Suzanne: Python Handles Critical Data in a Domain Name Landrush
AFNIC is the registry of the French .fr top-level internet domain. For many years, registration rules in .fr were very strict. On May 11th, 2004, the rules changed to a more liberal model, allowing many registrations that were not possible before. As a consequence of this change, the registry was faced with receiving a potentially unmanageable burst of requests. This is a problem known as a "landrush" faced by every DNS registry which changes its rules or introduces a new service, like Unicode domain names.
Since the rule of registries is "first come, first served", everybody wants to have their submission arrive immediately after the new domain space is available, in this case May 11th, 09:00, local time. In this context, some domain names were requested by three different clients within the very same second.

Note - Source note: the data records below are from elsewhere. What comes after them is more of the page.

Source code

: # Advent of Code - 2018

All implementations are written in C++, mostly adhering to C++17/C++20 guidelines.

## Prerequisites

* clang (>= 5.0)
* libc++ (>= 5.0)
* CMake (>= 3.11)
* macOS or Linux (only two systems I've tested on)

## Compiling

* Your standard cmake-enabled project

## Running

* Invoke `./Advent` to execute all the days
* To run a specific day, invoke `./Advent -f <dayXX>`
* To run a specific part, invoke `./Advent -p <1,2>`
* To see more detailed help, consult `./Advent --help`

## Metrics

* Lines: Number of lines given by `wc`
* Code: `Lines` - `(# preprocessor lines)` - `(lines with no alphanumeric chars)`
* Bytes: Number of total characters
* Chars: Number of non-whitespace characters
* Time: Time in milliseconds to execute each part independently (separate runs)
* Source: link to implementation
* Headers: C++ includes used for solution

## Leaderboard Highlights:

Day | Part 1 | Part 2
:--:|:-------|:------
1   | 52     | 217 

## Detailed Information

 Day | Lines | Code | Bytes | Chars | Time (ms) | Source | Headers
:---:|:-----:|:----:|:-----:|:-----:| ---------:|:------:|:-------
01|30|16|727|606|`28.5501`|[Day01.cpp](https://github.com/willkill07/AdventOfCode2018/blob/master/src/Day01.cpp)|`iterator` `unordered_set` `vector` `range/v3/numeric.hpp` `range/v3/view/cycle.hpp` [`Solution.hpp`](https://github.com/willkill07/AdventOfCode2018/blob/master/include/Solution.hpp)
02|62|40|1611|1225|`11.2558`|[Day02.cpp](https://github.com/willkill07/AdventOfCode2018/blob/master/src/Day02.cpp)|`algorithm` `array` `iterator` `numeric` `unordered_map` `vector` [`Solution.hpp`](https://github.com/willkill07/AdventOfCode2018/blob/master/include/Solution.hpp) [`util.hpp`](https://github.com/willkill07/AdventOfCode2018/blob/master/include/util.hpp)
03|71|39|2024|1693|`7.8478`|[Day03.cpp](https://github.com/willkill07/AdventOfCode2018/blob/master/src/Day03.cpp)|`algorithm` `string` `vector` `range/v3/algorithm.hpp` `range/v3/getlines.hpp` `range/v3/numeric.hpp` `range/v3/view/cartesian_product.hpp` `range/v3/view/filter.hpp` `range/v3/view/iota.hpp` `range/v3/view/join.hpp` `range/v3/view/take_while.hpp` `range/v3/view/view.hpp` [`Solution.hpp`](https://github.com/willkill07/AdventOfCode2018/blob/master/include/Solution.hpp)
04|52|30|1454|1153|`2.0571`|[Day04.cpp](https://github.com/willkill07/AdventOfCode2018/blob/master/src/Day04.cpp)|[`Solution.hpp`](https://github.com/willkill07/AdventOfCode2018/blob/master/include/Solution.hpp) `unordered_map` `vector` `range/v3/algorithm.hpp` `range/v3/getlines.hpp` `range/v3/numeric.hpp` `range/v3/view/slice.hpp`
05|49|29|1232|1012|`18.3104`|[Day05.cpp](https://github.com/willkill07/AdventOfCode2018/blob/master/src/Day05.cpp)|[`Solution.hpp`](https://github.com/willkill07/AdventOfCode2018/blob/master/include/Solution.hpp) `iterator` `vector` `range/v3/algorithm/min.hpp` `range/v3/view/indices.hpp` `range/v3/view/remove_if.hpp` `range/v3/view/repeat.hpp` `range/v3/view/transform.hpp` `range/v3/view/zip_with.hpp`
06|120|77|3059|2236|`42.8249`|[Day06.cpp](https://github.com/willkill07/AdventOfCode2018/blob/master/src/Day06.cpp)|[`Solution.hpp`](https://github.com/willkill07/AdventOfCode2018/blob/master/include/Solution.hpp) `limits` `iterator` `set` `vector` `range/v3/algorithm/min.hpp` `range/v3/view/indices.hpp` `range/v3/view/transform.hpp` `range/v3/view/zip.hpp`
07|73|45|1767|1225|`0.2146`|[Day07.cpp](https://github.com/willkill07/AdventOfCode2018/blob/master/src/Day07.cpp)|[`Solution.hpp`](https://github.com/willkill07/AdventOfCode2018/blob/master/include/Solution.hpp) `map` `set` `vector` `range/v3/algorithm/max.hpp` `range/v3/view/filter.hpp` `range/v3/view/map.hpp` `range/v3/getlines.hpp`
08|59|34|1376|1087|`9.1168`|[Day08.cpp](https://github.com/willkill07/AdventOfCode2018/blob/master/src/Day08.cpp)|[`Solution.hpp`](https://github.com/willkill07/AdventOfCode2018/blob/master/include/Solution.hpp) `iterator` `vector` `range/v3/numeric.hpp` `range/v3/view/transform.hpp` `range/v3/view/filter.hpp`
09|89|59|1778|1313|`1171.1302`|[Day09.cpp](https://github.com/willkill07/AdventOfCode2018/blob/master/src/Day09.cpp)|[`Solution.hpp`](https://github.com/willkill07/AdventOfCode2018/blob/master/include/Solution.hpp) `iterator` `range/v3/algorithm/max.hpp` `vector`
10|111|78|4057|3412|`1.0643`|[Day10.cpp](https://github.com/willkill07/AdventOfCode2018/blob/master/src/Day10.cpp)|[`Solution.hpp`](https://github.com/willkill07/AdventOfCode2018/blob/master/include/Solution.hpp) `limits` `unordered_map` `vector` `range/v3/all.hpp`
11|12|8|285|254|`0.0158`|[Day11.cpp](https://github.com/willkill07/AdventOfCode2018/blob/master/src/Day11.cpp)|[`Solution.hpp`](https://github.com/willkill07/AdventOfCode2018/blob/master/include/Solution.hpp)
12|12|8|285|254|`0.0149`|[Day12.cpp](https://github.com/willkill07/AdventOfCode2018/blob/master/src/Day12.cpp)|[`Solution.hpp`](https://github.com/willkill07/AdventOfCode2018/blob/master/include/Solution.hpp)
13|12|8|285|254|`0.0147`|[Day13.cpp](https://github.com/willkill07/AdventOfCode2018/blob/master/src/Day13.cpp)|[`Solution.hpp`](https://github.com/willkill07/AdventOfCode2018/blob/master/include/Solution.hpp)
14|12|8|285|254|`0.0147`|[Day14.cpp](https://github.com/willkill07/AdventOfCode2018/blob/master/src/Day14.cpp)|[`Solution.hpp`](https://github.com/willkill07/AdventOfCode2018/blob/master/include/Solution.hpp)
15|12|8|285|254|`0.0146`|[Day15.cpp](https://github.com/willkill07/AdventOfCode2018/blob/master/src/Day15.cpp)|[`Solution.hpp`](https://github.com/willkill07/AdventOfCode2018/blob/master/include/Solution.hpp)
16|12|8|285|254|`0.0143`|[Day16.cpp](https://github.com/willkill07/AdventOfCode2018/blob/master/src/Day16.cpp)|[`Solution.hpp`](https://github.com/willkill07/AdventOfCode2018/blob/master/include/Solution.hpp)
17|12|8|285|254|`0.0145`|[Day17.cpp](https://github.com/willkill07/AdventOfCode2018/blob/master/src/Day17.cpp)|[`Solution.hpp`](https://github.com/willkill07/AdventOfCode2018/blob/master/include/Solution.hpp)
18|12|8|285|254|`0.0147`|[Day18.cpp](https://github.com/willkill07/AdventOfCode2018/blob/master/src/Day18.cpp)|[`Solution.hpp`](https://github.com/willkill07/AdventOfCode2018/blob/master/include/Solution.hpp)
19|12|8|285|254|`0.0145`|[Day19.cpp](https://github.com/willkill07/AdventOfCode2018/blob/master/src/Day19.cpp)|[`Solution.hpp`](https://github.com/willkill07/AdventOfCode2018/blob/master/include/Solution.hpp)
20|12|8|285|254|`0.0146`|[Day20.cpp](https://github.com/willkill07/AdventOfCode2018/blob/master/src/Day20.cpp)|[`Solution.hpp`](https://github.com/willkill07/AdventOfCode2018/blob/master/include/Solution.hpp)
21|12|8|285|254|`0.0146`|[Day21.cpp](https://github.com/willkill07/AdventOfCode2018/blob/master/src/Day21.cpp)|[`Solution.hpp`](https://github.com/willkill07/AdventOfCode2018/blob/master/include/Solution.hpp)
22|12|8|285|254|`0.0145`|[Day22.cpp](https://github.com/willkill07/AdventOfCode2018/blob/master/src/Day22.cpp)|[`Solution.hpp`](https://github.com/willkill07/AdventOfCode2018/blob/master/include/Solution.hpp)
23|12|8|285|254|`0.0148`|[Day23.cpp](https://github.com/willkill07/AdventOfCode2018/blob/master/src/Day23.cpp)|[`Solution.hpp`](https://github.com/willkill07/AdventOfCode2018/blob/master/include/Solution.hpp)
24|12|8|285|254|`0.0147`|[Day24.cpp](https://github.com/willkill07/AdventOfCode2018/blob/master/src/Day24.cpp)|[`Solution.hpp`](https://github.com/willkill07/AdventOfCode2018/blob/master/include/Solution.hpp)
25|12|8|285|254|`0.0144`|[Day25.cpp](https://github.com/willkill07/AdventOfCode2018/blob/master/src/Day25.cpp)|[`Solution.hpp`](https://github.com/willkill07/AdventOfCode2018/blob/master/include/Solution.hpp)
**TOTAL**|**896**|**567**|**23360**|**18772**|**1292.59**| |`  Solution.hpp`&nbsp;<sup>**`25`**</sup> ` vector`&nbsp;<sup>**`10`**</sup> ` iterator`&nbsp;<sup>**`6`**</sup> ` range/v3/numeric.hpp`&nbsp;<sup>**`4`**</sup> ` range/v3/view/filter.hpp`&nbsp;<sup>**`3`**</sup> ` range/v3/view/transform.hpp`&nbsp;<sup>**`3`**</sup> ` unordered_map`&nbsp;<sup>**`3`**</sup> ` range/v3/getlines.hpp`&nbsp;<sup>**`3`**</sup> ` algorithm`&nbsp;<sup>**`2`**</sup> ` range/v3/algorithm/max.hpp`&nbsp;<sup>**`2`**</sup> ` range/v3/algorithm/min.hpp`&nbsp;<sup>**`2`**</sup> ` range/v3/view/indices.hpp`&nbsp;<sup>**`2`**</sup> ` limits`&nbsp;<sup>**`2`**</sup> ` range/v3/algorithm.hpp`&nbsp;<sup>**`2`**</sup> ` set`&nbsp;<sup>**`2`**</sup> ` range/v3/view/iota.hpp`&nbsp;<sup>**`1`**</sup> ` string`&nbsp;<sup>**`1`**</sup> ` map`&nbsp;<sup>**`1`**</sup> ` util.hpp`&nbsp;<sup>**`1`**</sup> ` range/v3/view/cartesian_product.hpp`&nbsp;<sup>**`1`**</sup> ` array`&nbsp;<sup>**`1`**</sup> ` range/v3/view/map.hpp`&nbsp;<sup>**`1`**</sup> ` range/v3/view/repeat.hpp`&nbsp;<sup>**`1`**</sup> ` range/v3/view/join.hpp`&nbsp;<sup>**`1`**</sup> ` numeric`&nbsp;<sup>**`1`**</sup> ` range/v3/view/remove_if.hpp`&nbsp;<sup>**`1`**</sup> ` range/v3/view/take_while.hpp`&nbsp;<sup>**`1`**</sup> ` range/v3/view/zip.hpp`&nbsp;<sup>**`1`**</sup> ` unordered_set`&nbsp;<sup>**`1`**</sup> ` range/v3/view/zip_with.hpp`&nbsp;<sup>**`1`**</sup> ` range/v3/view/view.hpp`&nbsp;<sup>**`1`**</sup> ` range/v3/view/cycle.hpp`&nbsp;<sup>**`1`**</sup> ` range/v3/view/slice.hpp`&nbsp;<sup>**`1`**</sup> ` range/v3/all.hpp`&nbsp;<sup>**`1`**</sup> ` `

Machine crashes are a sad tradition at registries resulting in unexpected delays, clients frantically hitting Submit while trying to send a completed Web form, and bad press for the registry afterwards.
For a variety of reasons, this particular landrush was a technical success, with zero crashes. This article focuses on the role that Python played in this success.
Buffering the Requests
The AFNIC registration system was written years ago, mostly in Perl. It responds to registration requests, satisfies them, and then returns confirmation to the web client, all in one synchronous request/response cycle. Although this system works well during normal load, it simply cannot handle the load of a landrush. Even more modern systems that are parallelized across many machines will fail under the impossible load of a landrush, where web requests from clients must be answered in a synchronous manner.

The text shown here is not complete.